Shulman believes that doctors and families often fail to get a diagnosis that early because there's a misconception that children with autism spectrum disorder don't exhibit signs in the first few months of life.

"Many children with autistic tendencies in this age group do become over-focused or their interests lie outside the social interaction," she said "You see their development deviate more and more from peers over time."

Shulman said autistic babies can exhibit a number of signs similar to those of children who a diagnosed later in life. Doctors group them into "positive" and "negative" signs.

"The positive signs of autism are behaviors the child demonstrates that stand out as unusual," said Shulman. "One that's gotten a lot of attention is visual fixation.

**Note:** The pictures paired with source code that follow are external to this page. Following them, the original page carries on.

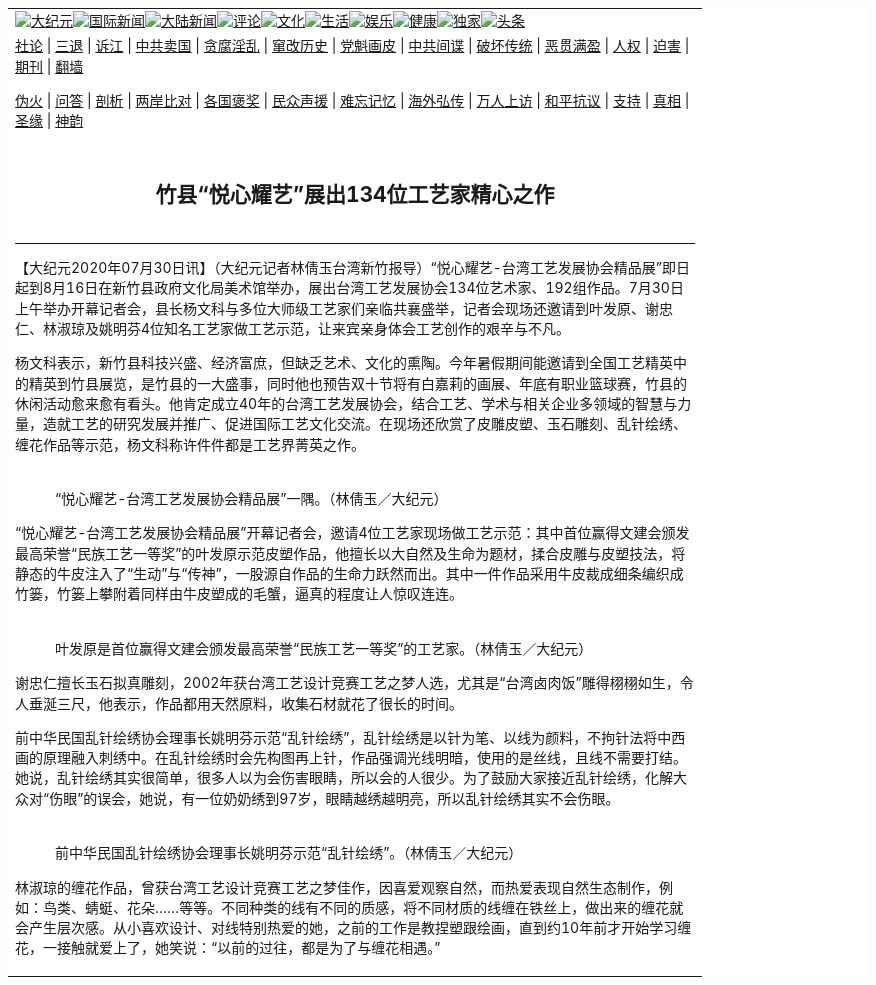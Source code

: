 <a name="1" id="1" target="_blank"></a><span id="1"></span>
<table align=center border="0"><tr><td colspan="2" VALIGN=TOP><a href="/gb/nsc413.md#1"><img src="https://raw.githubusercontent.com/hvezsg3018/www/master/t/djy/1.jpg" title="大纪元"></a><a href="/gb/n24hr.md#1"><img src="https://raw.githubusercontent.com/hvezsg3018/www/master/t/djy/3.jpg" title="国际新闻"></a><a href="/gb/nsc413.md#1"><img src="https://raw.githubusercontent.com/hvezsg3018/www/master/t/djy/4.jpg" title="大陆新闻"></a><a href="/gb/news392.md#1"><img src="https://raw.githubusercontent.com/hvezsg3018/www/master/t/djy/5.jpg" title="评论"></a><a href="/gb/news2007.md#1"><img src="https://raw.githubusercontent.com/hvezsg3018/www/master/t/djy/6.jpg" title="文化"></a><a href="/gb/news2008.md#1"><img src="https://raw.githubusercontent.com/hvezsg3018/www/master/t/djy/7.jpg" title="生活"></a><a href="/gb/ncyule.md#1"><img src="https://raw.githubusercontent.com/hvezsg3018/www/master/t/djy/8.jpg" title="娱乐"></a><a href="/gb/nsc1002.md#1"><img src="https://raw.githubusercontent.com/hvezsg3018/www/master/t/djy/9.jpg" title="健康"><a href="/gb/nf6092.md#1"><img src="https://raw.githubusercontent.com/hvezsg3018/www/master/t/djy/10a.jpg" title="独家"></a><a href="/gb/nf4514.md#1"><img src="https://raw.githubusercontent.com/hvezsg3018/www/master/t/djy/12a.jpg" title="头条"></a></td></tr>
<tr><td colspan="2" VALIGN=TOP><a target="_blank" href="/gb/9p.md#1">社论</a> | <a target="_blank" href="/gb/nf5657.md#1">三退</a> | <a target="_blank" href="/gb/nf6124.md#1">诉江</a> | <a target="_blank" href="/gb/nf1176117.md#1">中共卖国</a> | <a target="_blank" href="/gb/nf5773.md#1">贪腐淫乱</a> | <a target="_blank" href="/gb/nf1176115.md#1">窜改历史</a> | <a target="_blank" href="/gb/nf1176107.md#1">党魁画皮</a> | <a target="_blank" href="/gb/nf1320400.md#1">中共间谍</a> | <a target="_blank" href="/gb/nf1176114.md#1">破坏传统</a> | <a target="_blank" href="https://github.com/hvezsg3018/ntdtv/blob/master/gb/prog447_1.md#1">恶贯满盈</a> | <a target="_blank" href="/gb/ncid278.md#1">人权</a> | <a target="_blank" href="/gb/nf1176111.md#1">迫害</a> | <a target="_blank" href="https://gitlab.com/szzdlab/mh-qikan/blob/master/README.md#1">期刊</a> | <a target="_blank" href="https://github.com/bannedbook/fanqiang/wiki">翻墙</a></p><p><a target="_blank" href="/gb/nf5562.md#1">伪火</a> | <a target="_blank" href="/gb/nf4378.md#1">问答</a> | <a target="_blank" href="/gb/nf5792.md#1">剖析</a> | <a target="_blank" href="/gb/nf5735.md#1">两岸比对</a> | <a target="_blank" href="/gb/nf6119.md#1">各国褒奖</a> | <a target="_blank" href="/gb/nf6120.md#1">民众声援</a> | <a target="_blank" href="/gb/nf1188594.md#1">难忘记忆</a> | <a target="_blank" href="/gb/nf3180.md#1">海外弘传</a> | <a target="_blank" href="/gb/nf5410.md#1">万人上访</a> | <a target="_blank" href="https://github.com/hvezsg3018/ntdtv/blob/master/gb/prog1530_1.md#1">和平抗议</a> | <a target="_blank" href="/gb/nf4386.md#1">支持</a> | <a target="_blank" href="/gb/nf4389.md#1">真相</a> | <a target="_blank" href="/gb/nf5790.md#1">圣缘</a> | <a target="_blank" href="/gb/nf4786.md#1">神韵</a></td></tr>
<tr><td VALIGN=TOP width="626"><h2 align=center>竹县“悦心耀艺”展出134位工艺家精心之作</h2>

<h6></h6>
<hr>
<p>【大纪元2020年07月30日讯】（大纪元记者林倩玉台湾新竹报导）“悦心耀艺-台湾<ahref="/gb/tag/%E5%B7%A5%E8%89%BA.md#1">工艺</a>发展协会精品展”即日起到8月16日在新竹县政府文化局美术馆举办，展出台湾工艺发展协会134位艺术家、192组作品。7月30日上午举办开幕记者会，县长杨文科与多位大师级工艺家们亲临共襄盛举，记者会现场还邀请到叶发原、谢忠仁、林淑琼及姚明芬4位知名工艺家做工艺示范，让来宾亲身体会工艺创作的艰辛与不凡。</p>
<p>杨文科表示，新竹县科技兴盛、经济富庶，但缺乏艺术、文化的熏陶。今年暑假期间能邀请到全国<ahref="/gb/tag/%E5%B7%A5%E8%89%BA.md#1">工艺</a>精英中的精英到竹县展览，是竹县的一大盛事，同时他也预告双十节将有白嘉莉的画展、年底有职业篮球赛，竹县的休闲活动愈来愈有看头。他肯定成立40年的台湾工艺发展协会，结合工艺、学术与相关企业多领域的智慧与力量，造就工艺的研究发展并推广、促进国际工艺文化交流。在现场还欣赏了皮雕皮塑、玉石雕刻、乱针绘绣、缠花作品等示范，杨文科称许件件都是工艺界菁英之作。</p>
<figure id="attachment_12294741" style="width: 600px" class="wp-caption aligncenter"><ahref="https://i.epochtimes.com/assets/uploads/2020/07/428510d7e43d3801fe8252e96c0d384a.jpeg"><img class="wp-image-12294741 size-large" src="https://i.epochtimes.com/assets/uploads/2020/07/428510d7e43d3801fe8252e96c0d384a-600x450.jpeg" alt="" width="600" b="450" /></a><figcaption class="wp-caption-text">“悦心耀艺-台湾工艺发展协会精品展”一隅。（林倩玉／大纪元）</figcaption></figure>
<p>“悦心耀艺-台湾工艺发展协会精品展”开幕记者会，邀请4位工艺家现场做工艺示范：其中首位赢得文建会颁发最高荣誉“民族工艺一等奖”的叶发原示范皮塑作品，他擅长以大自然及生命为题材，揉合皮雕与皮塑技法，将静态的牛皮注入了“生动”与“传神”，一股源自作品的生命力跃然而出。其中一件作品采用牛皮裁成细条编织成竹篓，竹篓上攀附着同样由牛皮塑成的毛蟹，逼真的程度让人惊叹连连。</p>
<figure id="attachment_12294737" style="width: 600px" class="wp-caption aligncenter"><ahref="https://i.epochtimes.com/assets/uploads/2020/07/56c906cb5f09707c9d4cebf948b784c9.jpeg"><img class="wp-image-12294737 size-large" src="https://i.epochtimes.com/assets/uploads/2020/07/56c906cb5f09707c9d4cebf948b784c9-600x469.jpeg" alt="" width="600" b="469" /></a><figcaption class="wp-caption-text">叶发原是首位赢得文建会颁发最高荣誉“民族工艺一等奖”的工艺家。（林倩玉／大纪元）</figcaption></figure>
<p>谢忠仁擅长玉石拟真雕刻，2002年获台湾工艺设计竞赛工艺之梦人选，尤其是“台湾卤肉饭”雕得栩栩如生，令人垂涎三尺，他表示，作品都用天然原料，收集石材就花了很长的时间。</p>
<p>前中华民国乱针绘绣协会理事长姚明芬示范“乱针绘绣”，乱针绘绣是以针为笔、以线为颜料，不拘针法将中西画的原理融入刺绣中。在乱针绘绣时会先构图再上针，作品强调光线明暗，使用的是丝线，且线不需要打结。她说，乱针绘绣其实很简单，很多人以为会伤害眼睛，所以会的人很少。为了鼓励大家接近乱针绘绣，化解大众对“伤眼”的误会，她说，有一位奶奶绣到97岁，眼睛越绣越明亮，所以乱针绘绣其实不会伤眼。</p>
<figure id="attachment_12294735" style="width: 600px" class="wp-caption aligncenter"><ahref="https://i.epochtimes.com/assets/uploads/2020/07/4798ad771b45a8f5a98dd95931a9103a.jpeg"><img class="wp-image-12294735 size-large" src="https://i.epochtimes.com/assets/uploads/2020/07/4798ad771b45a8f5a98dd95931a9103a-600x402.jpeg" alt="" width="600" b="402" /></a><figcaption class="wp-caption-text">前中华民国乱针绘绣协会理事长姚明芬示范“乱针绘绣”。（林倩玉／大纪元）</figcaption></figure>
<p>林淑琼的缠花作品，曾获台湾工艺设计竞赛工艺之梦佳作，因喜爱观察自然，而热爱表现自然生态制作，例如：鸟类、蜻蜓、花朵……等等。不同种类的线有不同的质感，将不同材质的线缠在铁丝上，做出来的缠花就会产生层次感。从小喜欢设计、对线特别热爱的她，之前的工作是教捏塑跟绘画，直到约10年前才开始学习缠花，一接触就爱上了，她笑说：“以前的过往，都是为了与缠花相遇。”</p>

Rather than looking at faces the child is may be drawn in to look at other objects for long periods of time, often moving objects. Kids who will look at spinning fans for long periods of time or over-fixate on minute details for long periods of time with the exclusion of more typical interests and play."

Additionally she said babies may "demonstrate repetitive interests," such as spinning or tapping objects or opening and closing them. Shulman said that while some of this behavioral is part of healthy normal development, when it's done in excess there may be reason for concern.

Parents should also look out for "negative" signs, when a baby fails to reach developmental milestones that are critical to a child's ability to communicate. There may be a delay in language skills such as inability to make consonant sounds. "They have a lack of gestures," she said. "These kids are not waving bye-bye, they're not raising their hands to their mother to be picked up out of their crib."

In general, there may be a lack of social interest. An autistic baby may not smile at a parent when prompted with typical social cues. Or a baby may fail to respond when their name is called.

The 12-week treatment program used in this study, conducted by researchers at the University of California Davis MIND Institute, addresses many of the deficits found in autistic babies by encouraging parents to become more engaged with their baby. In sessions, infants learn to become more attentive to their parent's face and voice or incorporate toys to support communication. The study also indicates that parents, not therapists, are critical to a an autistic child's development.

"It was the parents - not therapists - who did that," Rogers said. "Parents are there every day with their babies. It's the little moments of diapering, feeding, playing on the floor, going for a walk, being on a swing, that are the critical learning moments for babies. Those moments are what parents can capitalize on in a way that nobody else really can."